■ Requirement: A faithful copy of all the data is required; pictures should not be included.

■ Records to use:
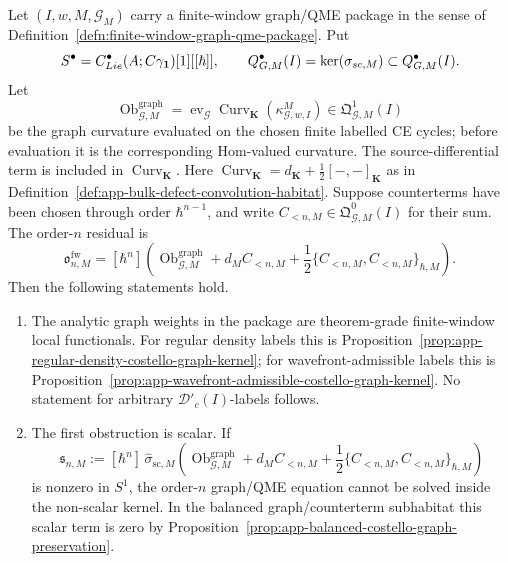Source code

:\begin{thm}\label{thm:finite-window-graph-qme-assembly}
  Let
  \((I,w,M,\mathcal G_M)\) carry a finite-window graph/QME package in the
  sense of Definition~\ref{defn:finite-window-graph-qme-package}.  Put
  \[
    S^\bullet=
    C^\bullet_{\mathrm{Lie}}(\bar A;\C\gamma_{\mathbf 1})[1][[\hbar]],
    \qquad
    \mathcal Q^\bullet_{\mathcal G,M}(I)
      =
    \ker(\widehat\sigma_{\mathrm{sc},M})
      \subset \mathfrak Q^\bullet_{\mathcal G,M}(I).
  \]
  Let
  \[
    \operatorname{Ob}^{\mathrm{graph}}_{\mathcal G,M}
      =
    \operatorname{ev}_{\mathcal G}
    \operatorname{Curv}_{\mathbf K}(\kappa^M_{\mathcal G,w,I})
      \in \mathfrak Q^1_{\mathcal G,M}(I)
  \]
  be the graph curvature evaluated on the chosen finite labelled CE
  cycles; before evaluation it is the corresponding Hom-valued curvature.
  The source-differential term is included in
  \(\operatorname{Curv}_{\mathbf K}\).  Here
  \(\operatorname{Curv}_{\mathbf K}=d_{\mathbf K}
  +\frac12[-,-]_{\mathbf K}\) as in
  Definition~\ref{def:app-bulk-defect-convolution-habitat}.  Suppose
  counterterms have been chosen through order \(\hbar^{n-1}\), and write
  \(C_{<n,M}\in\mathfrak Q^0_{\mathcal G,M}(I)\) for their sum.  The
  order-\(n\) residual is
  \[
    \mathfrak o^{\mathrm{fw}}_{n,M}
      =
    [\hbar^n]\left(
      \operatorname{Ob}^{\mathrm{graph}}_{\mathcal G,M}
      +d_M C_{<n,M}
      +\frac12\{C_{<n,M},C_{<n,M}\}_{\hbar,M}
    \right).
  \]
  Then the following statements hold.
  \begin{enumerate}[label=(\arabic*)]
    \item The analytic graph weights in the package are theorem-grade
    finite-window local functionals.  For regular density labels this is
    Proposition~\ref{prop:app-regular-density-costello-graph-kernel}; for
    wavefront-admissible labels this is
    Proposition~\ref{prop:app-wavefront-admissible-costello-graph-kernel}.
    No statement for arbitrary \(\mathcal D'_c(I)\)-labels follows.

    \item The first obstruction is scalar.  If
    \[
      \mathfrak s_{n,M}:=
      [\hbar^n]\,
      \widehat\sigma_{\mathrm{sc},M}\!\left(
        \operatorname{Ob}^{\mathrm{graph}}_{\mathcal G,M}
        +d_M C_{<n,M}
        +\frac12\{C_{<n,M},C_{<n,M}\}_{\hbar,M}
      \right)
    \]
    is nonzero in \(S^1\), the order-\(n\) graph/QME equation cannot be
    solved inside the non-scalar kernel.  In the balanced graph/counterterm
    subhabitat this scalar term is zero by
    Proposition~\ref{prop:app-balanced-costello-graph-preservation}.


\end{enumerate}
\end{thm}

■ Response box:
Source code

:\begin{thm}\label{thm:finite-window-graph-qme-assembly}
  Let
  \((I,w,M,\mathcal G_M)\) carry a finite-window graph/QME package in the
  sense of Definition~\ref{defn:finite-window-graph-qme-package}.  Put
  \[
    S^\bullet=
    C^\bullet_{\mathrm{Lie}}(\bar A;\C\gamma_{\mathbf 1})[1][[\hbar]],
    \qquad
    \mathcal Q^\bullet_{\mathcal G,M}(I)
      =
    \ker(\widehat\sigma_{\mathrm{sc},M})
      \subset \mathfrak Q^\bullet_{\mathcal G,M}(I).
  \]
  Let
  \[
    \operatorname{Ob}^{\mathrm{graph}}_{\mathcal G,M}
      =
    \operatorname{ev}_{\mathcal G}
    \operatorname{Curv}_{\mathbf K}(\kappa^M_{\mathcal G,w,I})
      \in \mathfrak Q^1_{\mathcal G,M}(I)
  \]
  be the graph curvature evaluated on the chosen finite labelled CE
  cycles; before evaluation it is the corresponding Hom-valued curvature.
  The source-differential term is included in
  \(\operatorname{Curv}_{\mathbf K}\).  Here
  \(\operatorname{Curv}_{\mathbf K}=d_{\mathbf K}
  +\frac12[-,-]_{\mathbf K}\) as in
  Definition~\ref{def:app-bulk-defect-convolution-habitat}.  Suppose
  counterterms have been chosen through order \(\hbar^{n-1}\), and write
  \(C_{<n,M}\in\mathfrak Q^0_{\mathcal G,M}(I)\) for their sum.  The
  order-\(n\) residual is
  \[
    \mathfrak o^{\mathrm{fw}}_{n,M}
      =
    [\hbar^n]\left(
      \operatorname{Ob}^{\mathrm{graph}}_{\mathcal G,M}
      +d_M C_{<n,M}
      +\frac12\{C_{<n,M},C_{<n,M}\}_{\hbar,M}
    \right).
  \]
  Then the following statements hold.
  \begin{enumerate}[label=(\arabic*)]
    \item The analytic graph weights in the package are theorem-grade
    finite-window local functionals.  For regular density labels this is
    Proposition~\ref{prop:app-regular-density-costello-graph-kernel}; for
    wavefront-admissible labels this is
    Proposition~\ref{prop:app-wavefront-admissible-costello-graph-kernel}.
    No statement for arbitrary \(\mathcal D'_c(I)\)-labels follows.

    \item The first obstruction is scalar.  If
    \[
      \mathfrak s_{n,M}:=
      [\hbar^n]\,
      \widehat\sigma_{\mathrm{sc},M}\!\left(
        \operatorname{Ob}^{\mathrm{graph}}_{\mathcal G,M}
        +d_M C_{<n,M}
        +\frac12\{C_{<n,M},C_{<n,M}\}_{\hbar,M}
      \right)
    \]
    is nonzero in \(S^1\), the order-\(n\) graph/QME equation cannot be
    solved inside the non-scalar kernel.  In the balanced graph/counterterm
    subhabitat this scalar term is zero by
    Proposition~\ref{prop:app-balanced-costello-graph-preservation}.


\end{enumerate}
\end{thm}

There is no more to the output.